Dans leur ouvrage, Bellenger et Couchaere (2007) définissent différents niveaux d’exercice de l’empathie que nous trouvons intéressants à relever. Il y a la conscience empathique, l’attitude empathique et le comportement empathique. La conscience empathique se rapporte à l’état d’esprit. Dans toute communication, les personnes doivent essayer de prendre en compte les émotions que l’autre ne manifesterait pas forcément. Ce niveau d’empathie nécessite un travail sur soi-même, car c’est avant tout en apprenant à se comprendre soimême que nous pourrons comprendre les autres, leurs émotions et anticiper leurs réactions. Une fois le niveau de conscience empathique intégré, les individus sont en mesure d’avoir une attitude empathique. Les auteurs la définissent ainsi : « Avoir une attitude empathique, c’est manifester l’intention d’écouter et de chercher à comprendre les sentiments et les émotions d’autrui. L’attitude empathique vise en général à favoriser l’expression de l’autre sur ses ressentis. » (p. 48). Pour ce faire, il convient, comme déjà dit plus haut, d’être disponible intérieurement afin d’être réceptif aux émotions de l’autre. De plus, il est nécessaire de pouvoir identifier la nature des émotions (joie, tristesse, colère, peur). Les auteurs mentionnent également qu’il faut faire preuve de lucidité pour comprendre la cause d’une émotion. Étant donné que nous ne l’avons pas vécue nous-mêmes, nous devons donc nous la représenter, en nous aidant éventuellement de notre vécu personnel. Au-delà de comprendre l’autre, nous pouvons aussi avoir envie de partager quelque chose avec lui. C’est en adoptant un comportement empathique que Bellenger et Couchaere (2007) pensent pouvoir y arriver. Le comportement empathique implique la décentration de soi, car les auteurs écrivent que « c’est la capacité et l’effort de se mettre à la place de l’autre. » (p. 49). Il faut toutefois être conscient que même en nous décentrant, nous restons toujours nousmêmes ; il n’est pas possible d’être complètement l’autre. C’est malgré tout l’effort de se mettre à la place de l’autre qui permet de se rapprocher de lui et de partager quelque chose avec lui.

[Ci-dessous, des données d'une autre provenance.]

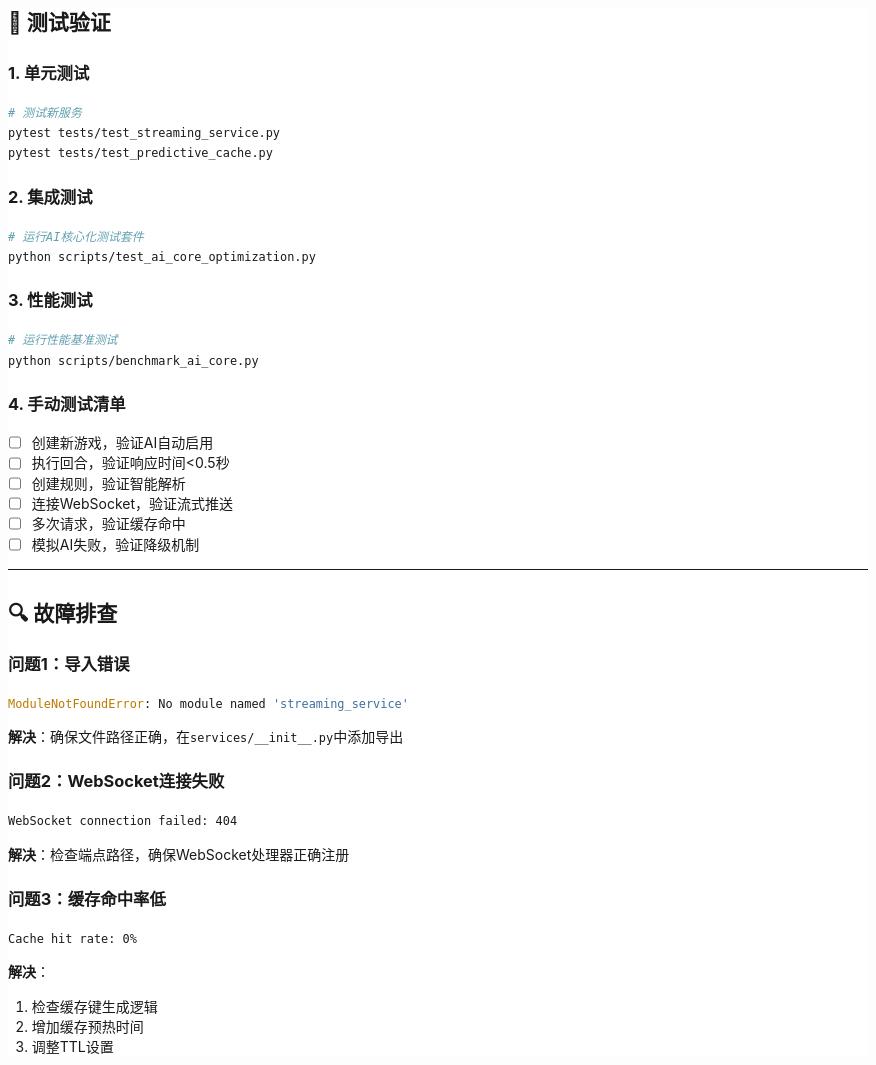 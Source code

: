 
## 🧪 测试验证

### 1. 单元测试
```bash
# 测试新服务
pytest tests/test_streaming_service.py
pytest tests/test_predictive_cache.py
```

### 2. 集成测试
```bash
# 运行AI核心化测试套件
python scripts/test_ai_core_optimization.py
```

### 3. 性能测试
```bash
# 运行性能基准测试
python scripts/benchmark_ai_core.py
```

### 4. 手动测试清单
- [ ] 创建新游戏，验证AI自动启用
- [ ] 执行回合，验证响应时间<0.5秒
- [ ] 创建规则，验证智能解析
- [ ] 连接WebSocket，验证流式推送
- [ ] 多次请求，验证缓存命中
- [ ] 模拟AI失败，验证降级机制

---

## 🔍 故障排查

### 问题1：导入错误
```python
ModuleNotFoundError: No module named 'streaming_service'
```
**解决**：确保文件路径正确，在`services/__init__.py`中添加导出

### 问题2：WebSocket连接失败
```
WebSocket connection failed: 404
```
**解决**：检查端点路径，确保WebSocket处理器正确注册

### 问题3：缓存命中率低
```
Cache hit rate: 0%
```
**解决**：
1. 检查缓存键生成逻辑
2. 增加缓存预热时间
3. 调整TTL设置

Les concepts dans notre dispositif et dans la prescription

Maintenant que nous avons présenté nos concepts de manière théorique, voyons plus concrètement leur place dans notre dispositif « Je m’exprime » tout en sachant que son déroulement sera détaillé dans le chapitre 3. En appui aux concepts, nous allons également nous référer au Plan d’Etudes Romand (PER, 2010) qui est un texte prescriptif fixant les objectifs de l’école obligatoire romande. Ceci pour permettre de percevoir la cohérence de notre dispositif au sein de la classe. Pour reprendre le concept du langage musical, son intérêt est fondamental étant donné qu’il est l’outil de base de notre dispositif. Dans le PER, nous retrouvons le langage musical pour « représenter et exprimer une idée, un imaginaire, une émotion en inventant des ambiances sonores librement, en choisissant les sons et les rythmes, ainsi qu’en choisissant les possibilités des différents instruments. » (A11 MU ; composantes 1, 2, 3). Nous pouvons donc comprendre la logique de ce concept dans nos moments « Je m’exprime ». En ce qui concerne la communication, nous avons constaté dans nos stages que son apprentissage n’est pas aussi explicite que le sont par exemple, les mathématiques ou le français. Salomé (1993) dit qu’ « il est possible d’apprendre à communiquer grâce à quelques repères » (p. 27).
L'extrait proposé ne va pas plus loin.